The problem is, oftentimes the photos people post are photoshopped to make the person look “prettier” or “more handsome”. Because these photos are edited, people are longing to look like a person who is not showing their true self. People go as far to use the photos of someone else they find online. They steal a completely separate identity and set it up as theirs.

MTV’s “Catfish” is a show revealing cases of catfishing. The hosts, Yanev “Nev” Shulman and Max Joseph, “document the stories of people who have been in online relationships for lengthy periods of time without meeting the other person” (D’Costa). The hosts then help the victims find out who they are really involved with.

The outcome of the show can be shocking, and some cases end sadly. This show is raising awareness about these fake accounts and helping to shut them down. This show was created after Nev Shulman himself was catfished and made a movie about it. After the success of the movie, the show was created in hopes of raising awareness of this disgraceful act that people are committing on the internet, which it is now doing.

Catfishers can be male or female though they tend to be primarily male. They can be all ages and from all walks of life (Cassada). They live across all areas of the world and seem to be from all sorts of social-economic backgrounds. They are masters at manipulating the internet and using it for personal gain instead of for useful, helpful purposes.

The purpose of the internet is not to deceive people and manipulate them into falling for something that isn’t real. It is to broaden our horizons and even to make the world seem smaller by connecting us all. Catfishing doesn’t connect anyone. It creates victims of not only the person who thinks they are talking to someone who they are not, but also the person whose pictures are being used to hurt someone. It also creates suspicion in them that will affect them even in their future relationships.

This problem is such a large problem in our society that police departments are creating task forces to target it. Sometimes in attempts to catch the criminals, “Police will create a false online persona to lure out potential suspects. Just earlier this year, police in Florida baited and caught over 50 men just by going catfishing” (Cassada).

In addition to relationship predators, catfishing is used to lure girls into the sex trafficking trade as well as to kidnap both boys and girls. This unprecedented misuse of a public platform is unacceptable.

Boys and girls beginning in elementary school need to be taught internet safety and the proper use of personal information online. Parents have the responsibility of protecting their children everywhere, including online.

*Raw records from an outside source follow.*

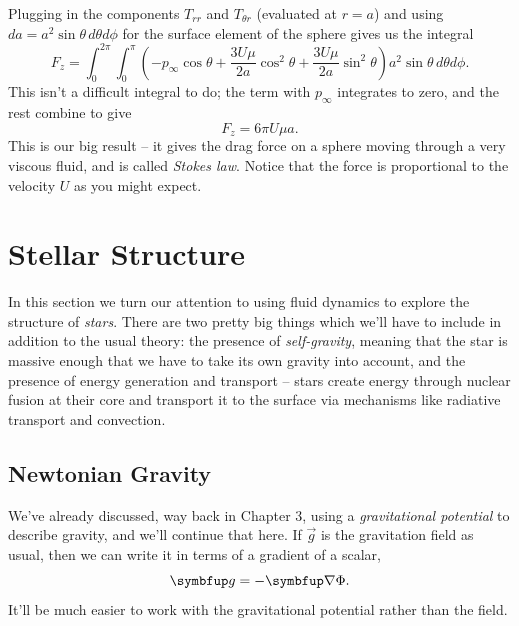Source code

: Plugging in the components $T_{rr}$ and $T_{\theta r}$ (evaluated at $r=a$) and using $da = a^2 \sin\theta \, d\theta d\phi$ for the surface element of the sphere gives us the integral
\[
F_z = \int_0^{2\pi} \int_0^\pi \left( -p_\infty \cos\theta + \frac{3U \mu }{2a} \cos^2\theta + \frac{3U\mu }{2a} \sin^2\theta \right) a^2 \sin\theta \, d\theta d\phi.
\]
This isn't a difficult integral to do; the term with $p_\infty$ integrates to zero, and the rest combine to give
\begin{equation}
\boxed{
F_z = 6 \pi U \mu a.
}
\end{equation}
This is our big result -- it gives the drag force on a sphere moving through a very viscous fluid, and is called \emph{Stokes law}.  Notice that the force is proportional to the velocity $U$ as you might expect.



%
% 

\section{Stellar Structure}

In this section we turn our attention to using fluid dynamics to explore the structure of \emph{stars}.  There are two pretty big things which we'll have to include in addition to the usual theory:  the presence of \emph{self-gravity}, meaning that the star is massive enough that we have to take its own gravity into account, and the presence of energy generation and transport -- stars create energy through nuclear fusion at their core and transport it to the surface via mechanisms like radiative transport and convection.

\subsection{Newtonian Gravity}

We've already discussed, way back in Chapter 3, using a \emph{gravitational potential} to describe gravity, and we'll continue that here.  If $\vec{g}$ is the gravitation field as usual, then we can write it in terms of a gradient of a scalar,
\begin{equation}
\vec{g} = -\grad \Phi.
\end{equation}
It'll be much easier to work with the gravitational potential rather than the field.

It is the parents’ responsibilities first and foremost to create in their children a healthy respect for the vastness of the internet, and also to warn them of the potential pitfalls.

People of all ages and genders need not to feel embarrassed for who they really are, but to embrace it! To not be ashamed and to not hide behind a false identity. Let’s raise awareness that we are all special and can all be ourselves! Let us all use the internet in a truthful way and not intentionally hurt people.

Bibliography
Cassada, Raychelle. “The Two-Sided Face of Teen Catfishing.” Psychology Today, Sussex Publishers, 23 July 2018, www.psychologytoday.com/us/blog/teen-angst/201304/the-two-sided-face-teen-catfishing.
D’Costa, Krystal. Catfishing: The Truth About Deception Online. 25 Apr. 2014, blogs.scientificamerican.com/anthropology-in-practice/catfishing-the-truth-about-deception-online/. Accessed 22 July 2018.
McCarthy, Ellen. “What Is Catfishing? A Brief (and Sordid) History.” The Washington Post, WP Company, 9 Jan. 2016, www.washingtonpost.com/news/arts-and-entertainment/wp/2016/01/09/what-is-catfishing-a-brief-and-sordid-history/?noredirect=on&utm_term=.aa47191c4a0f.